He's entitled to more than your average amazon employee, warehouse worker, and probably any other employee: YEAH sure. But I do not agree on paying such a high premium for simply being a decision maker. I'm merely making an argument that it's hard to objectively determine how much more one employee is entitled to the corporations stock pie than another based on merit. Amazon and it's 800,000 employee base built Amazon into the >$1T behemoth it became due simply to the fact one man can't do it alone. A lot of those employees may not have been able to make the important decisions that Jeff Bezos was able to, but they instead contributed blood and sweat. I'm willing to bet even if Jeff Bezos is a super employee, one thousand times more productive and smarter, than the next best employee he still couldn't amass 207 billion himself. By that metric he is overcompensated and others are under.

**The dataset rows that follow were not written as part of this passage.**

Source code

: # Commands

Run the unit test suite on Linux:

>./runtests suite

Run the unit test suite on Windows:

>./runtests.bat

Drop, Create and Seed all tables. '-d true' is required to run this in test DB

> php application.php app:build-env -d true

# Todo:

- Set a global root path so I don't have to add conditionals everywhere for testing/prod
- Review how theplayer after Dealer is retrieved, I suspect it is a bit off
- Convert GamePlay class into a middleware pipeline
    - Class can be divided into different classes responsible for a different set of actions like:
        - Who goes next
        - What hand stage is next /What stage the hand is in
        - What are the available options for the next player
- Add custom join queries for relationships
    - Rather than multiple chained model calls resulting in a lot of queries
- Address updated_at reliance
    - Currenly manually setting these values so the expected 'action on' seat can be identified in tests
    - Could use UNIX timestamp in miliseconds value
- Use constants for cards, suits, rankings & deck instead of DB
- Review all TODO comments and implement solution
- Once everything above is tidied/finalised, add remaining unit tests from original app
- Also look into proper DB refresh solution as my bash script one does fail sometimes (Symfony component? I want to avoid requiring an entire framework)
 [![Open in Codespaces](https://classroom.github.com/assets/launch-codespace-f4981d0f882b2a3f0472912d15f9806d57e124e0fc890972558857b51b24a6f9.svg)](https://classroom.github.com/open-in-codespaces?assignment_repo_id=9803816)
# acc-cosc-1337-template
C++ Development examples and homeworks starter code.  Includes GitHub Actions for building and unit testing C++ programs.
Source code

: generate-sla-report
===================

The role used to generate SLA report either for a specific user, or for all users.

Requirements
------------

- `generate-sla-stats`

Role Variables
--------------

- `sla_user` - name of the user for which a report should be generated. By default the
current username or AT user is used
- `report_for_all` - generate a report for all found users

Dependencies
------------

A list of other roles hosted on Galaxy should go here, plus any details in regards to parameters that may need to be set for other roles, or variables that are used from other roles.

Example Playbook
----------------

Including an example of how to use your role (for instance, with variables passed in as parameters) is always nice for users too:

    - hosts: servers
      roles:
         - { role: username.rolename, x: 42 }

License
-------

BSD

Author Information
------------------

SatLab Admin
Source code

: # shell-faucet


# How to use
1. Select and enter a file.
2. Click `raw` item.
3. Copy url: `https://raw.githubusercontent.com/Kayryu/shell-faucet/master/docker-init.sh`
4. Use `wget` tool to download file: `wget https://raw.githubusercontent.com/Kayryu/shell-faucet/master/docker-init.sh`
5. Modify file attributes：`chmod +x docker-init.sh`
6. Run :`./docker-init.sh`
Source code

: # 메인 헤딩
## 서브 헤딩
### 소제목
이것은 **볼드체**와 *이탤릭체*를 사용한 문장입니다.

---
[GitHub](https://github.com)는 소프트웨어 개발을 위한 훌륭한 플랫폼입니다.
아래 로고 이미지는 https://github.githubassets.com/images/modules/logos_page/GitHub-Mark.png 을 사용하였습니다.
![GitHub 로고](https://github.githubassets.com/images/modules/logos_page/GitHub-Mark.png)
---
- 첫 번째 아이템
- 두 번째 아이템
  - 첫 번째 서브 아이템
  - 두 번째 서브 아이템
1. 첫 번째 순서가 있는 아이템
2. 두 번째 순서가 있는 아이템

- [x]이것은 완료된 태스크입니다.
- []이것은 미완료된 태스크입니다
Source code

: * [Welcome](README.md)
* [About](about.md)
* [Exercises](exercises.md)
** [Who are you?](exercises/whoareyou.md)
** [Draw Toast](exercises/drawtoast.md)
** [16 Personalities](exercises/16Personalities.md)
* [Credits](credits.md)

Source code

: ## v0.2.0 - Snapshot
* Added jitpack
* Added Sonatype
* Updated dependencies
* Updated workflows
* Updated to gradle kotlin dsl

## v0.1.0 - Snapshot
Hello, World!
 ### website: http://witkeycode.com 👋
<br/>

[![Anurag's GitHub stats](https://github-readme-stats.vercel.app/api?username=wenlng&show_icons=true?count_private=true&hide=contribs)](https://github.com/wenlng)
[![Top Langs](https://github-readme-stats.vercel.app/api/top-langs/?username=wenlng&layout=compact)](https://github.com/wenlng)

This right here shows you don't understand what it takes to make a trillion dollar company.
They were a book seller that eventually expanded into an online Walmart, that ended up becoming the largest cloud provider in the world.
Just look at Borders/Barne's and Noble if you want to see two companies that were actually in a better position in the same industry 25 years ago. That's the difference between 'simply a decision maker' and an average CEO.
> I'm willing to bet even if Jeff Bezos is a super employee, one thousand times more productive and smarter, than the next best employee he still couldn't amass 207 billion himself.
This is actually just false. He essentially just proved you could. [0]
> But I do not agree on paying such a high premium for simply being a decision maker
> I'm willing to bet even if Jeff Bezos is a super employee, one thousand times more productive and smarter, than the next best employee he still couldn't amass 207 billion himself
Being 1000x smarter or more productive isn't why Amazon is with >$1T though, and saying "simply being the decision maker" is very dismissive of the hardest part of his job.
I think it's likely that there were a few (Maybe tens) of key decision that largely determined Amazons trajectory. If Bezos was wrong on those, no >$1T company. That's why he's worth 1000x more.
Sure, employees didn't have the chance to make those decisions themselves but why does that matter? Opportunity will never be equally distributed. Bezos happened to flip 20 heads in a row, and got to reap the rewards.